▶ _Rendered images with source text_:
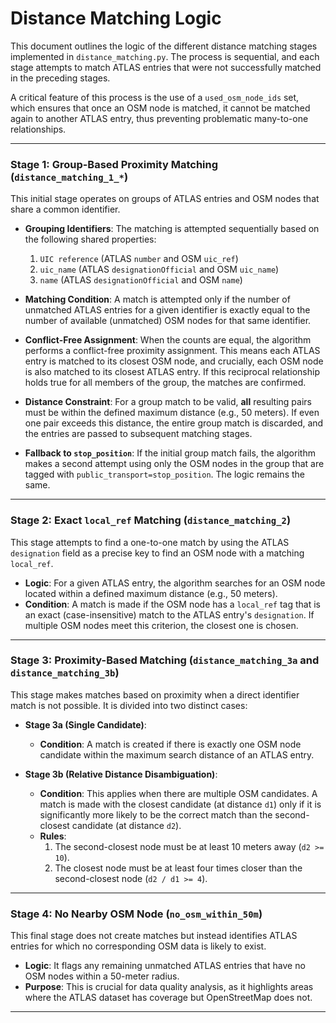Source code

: # Distance Matching Logic

This document outlines the logic of the different distance matching stages implemented in `distance_matching.py`. The process is sequential, and each stage attempts to match ATLAS entries that were not successfully matched in the preceding stages.

A critical feature of this process is the use of a `used_osm_node_ids` set, which ensures that once an OSM node is matched, it cannot be matched again to another ATLAS entry, thus preventing problematic many-to-one relationships.

---

### Stage 1: Group-Based Proximity Matching (`distance_matching_1_*`)

This initial stage operates on groups of ATLAS entries and OSM nodes that share a common identifier.

- **Grouping Identifiers**: The matching is attempted sequentially based on the following shared properties:
    1.  `UIC reference` (ATLAS `number` and OSM `uic_ref`)
    2.  `uic_name` (ATLAS `designationOfficial` and OSM `uic_name`)
    3.  `name` (ATLAS `designationOfficial` and OSM `name`)

- **Matching Condition**: A match is attempted only if the number of unmatched ATLAS entries for a given identifier is exactly equal to the number of available (unmatched) OSM nodes for that same identifier.

- **Conflict-Free Assignment**: When the counts are equal, the algorithm performs a conflict-free proximity assignment. This means each ATLAS entry is matched to its closest OSM node, and crucially, each OSM node is also matched to its closest ATLAS entry. If this reciprocal relationship holds true for all members of the group, the matches are confirmed.

- **Distance Constraint**: For a group match to be valid, **all** resulting pairs must be within the defined maximum distance (e.g., 50 meters). If even one pair exceeds this distance, the entire group match is discarded, and the entries are passed to subsequent matching stages.

- **Fallback to `stop_position`**: If the initial group match fails, the algorithm makes a second attempt using only the OSM nodes in the group that are tagged with `public_transport=stop_position`. The logic remains the same.

---

### Stage 2: Exact `local_ref` Matching (`distance_matching_2`)

This stage attempts to find a one-to-one match by using the ATLAS `designation` field as a precise key to find an OSM node with a matching `local_ref`.

- **Logic**: For a given ATLAS entry, the algorithm searches for an OSM node located within a defined maximum distance (e.g., 50 meters).
- **Condition**: A match is made if the OSM node has a `local_ref` tag that is an exact (case-insensitive) match to the ATLAS entry's `designation`. If multiple OSM nodes meet this criterion, the closest one is chosen.

---

### Stage 3: Proximity-Based Matching (`distance_matching_3a` and `distance_matching_3b`)

This stage makes matches based on proximity when a direct identifier match is not possible. It is divided into two distinct cases:

- **Stage 3a (Single Candidate)**:
    - **Condition**: A match is created if there is exactly one OSM node candidate within the maximum search distance of an ATLAS entry.

- **Stage 3b (Relative Distance Disambiguation)**:
    - **Condition**: This applies when there are multiple OSM candidates. A match is made with the closest candidate (at distance `d1`) only if it is significantly more likely to be the correct match than the second-closest candidate (at distance `d2`).
    - **Rules**:
        1. The second-closest node must be at least 10 meters away (`d2 >= 10`).
        2. The closest node must be at least four times closer than the second-closest node (`d2 / d1 >= 4`).

---

### Stage 4: No Nearby OSM Node (`no_osm_within_50m`)

This final stage does not create matches but instead identifies ATLAS entries for which no corresponding OSM data is likely to exist.

- **Logic**: It flags any remaining unmatched ATLAS entries that have no OSM nodes within a 50-meter radius.
- **Purpose**: This is crucial for data quality analysis, as it highlights areas where the ATLAS dataset has coverage but OpenStreetMap does not.

---

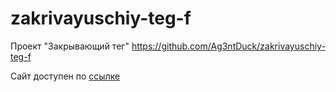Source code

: # zakrivayuschiy-teg-f
Проект "Закрывающий тег"
https://github.com/Ag3ntDuck/zakrivayuschiy-teg-f

Сайт доступен по [ссылке](https://ag3ntduck.github.io/zakrivayuschiy-teg-f/)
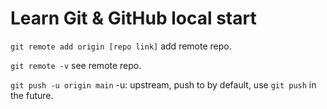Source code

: # Learn Git & GitHub local start

`git remote add origin [repo link]` add remote repo.

`git remote -v` see remote repo.

`git push -u origin main` -u: upstream, push to by default, use `git push` in the future.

▶ _EXERCISE DESCRIPTION_:
Read through the entries, then copy every line where the string "attempted" is found.

▶ _EXERCISE RESULT_:
- **Grouping Identifiers**: The matching is attempted sequentially based on the following shared properties:
- **Matching Condition**: A match is attempted only if the number of unmatched ATLAS entries for a given identifier is exactly equal to the number of available (unmatched) OSM nodes for that same identifier.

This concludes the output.